EVANGELIO

La dimensión divina de Jesús, como correspondientemente la de la Iglesia, es verdadera y auténtica, aunque no ha de exhibirse en el escaparate de la vanidad humana, ni siquiera la litúrgica. La liturgia nunca debería ser un bello espectáculo, sino simplemente la adoración comunitaria del Dios invisible y sorprendente.

Celebramos en la Eucaristía la muerte y resurrección de Jesús. El misterio de su vida fue el mismo de Abrahán: salió de su tierra, abandonó todo, fiado en la promesa de Aquel que tenía poder para conceder lo que esperaba.
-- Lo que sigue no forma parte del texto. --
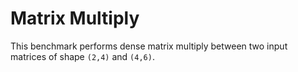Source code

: # Matrix Multiply

This benchmark performs dense matrix multiply between two input matrices of shape `(2,4)` and `(4,6)`.
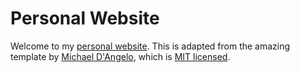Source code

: # Personal Website

Welcome to my [personal website](https://moritzhauschulz.github.io/). This is adapted from the amazing template by [Michael D'Angelo](https://mldangelo.com), which is [MIT licensed](https://github.com/mldangelo/personal-site/blob/main/LICENSE).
Jesús, aun en medio de su pasión, entrevió la transfiguración; creyó en la resurrección a pesar de la muerte, contra toda esperanza esperó, no se dejó vencer por la decepcionante lección de la vida diaria.

 

Lectura del santo Evangelio según San Mateo 17,1-9.

En aquel tiempo, Jesús tomó consigo a Pedro, a Santiago y a su hermano Juan y se los llevó aparte a una montaña alta.

Se transfiguró delante de ellos y su rostro resplandecía como el sol y sus vestidos se volvieron blancos como la luz.

Y se les aparecieron Moisés y Elías conversando con él.

Pedro, entonces tomó la palabra y dijo a Jesús:

-Señor, ¡qué hermoso es estar aquí! Si quieres, haré tres chozas: una para ti, otra para Moisés y otra para Elías.

Todavía estaba hablando cuando una nube luminosa los cubrió con su sombra, y una voz desde la nube decía:

-Este es mi Hijo, el amado, mi predilecto. Escuchadlo.

Al oírlo, los discípulos cayeron de bruces, llenos de espanto.

Jesús se acercó y tocándolos les dijo:

-Levantaos, no temáis.

Al alzar los ojos no vieron a nadie más que a Jesús solo.

Cuando bajaban de la montaña, Jesús les mandó:

-No contéis a nadie la visión hasta que el Hijo del Hombre resucite de entre los muertos.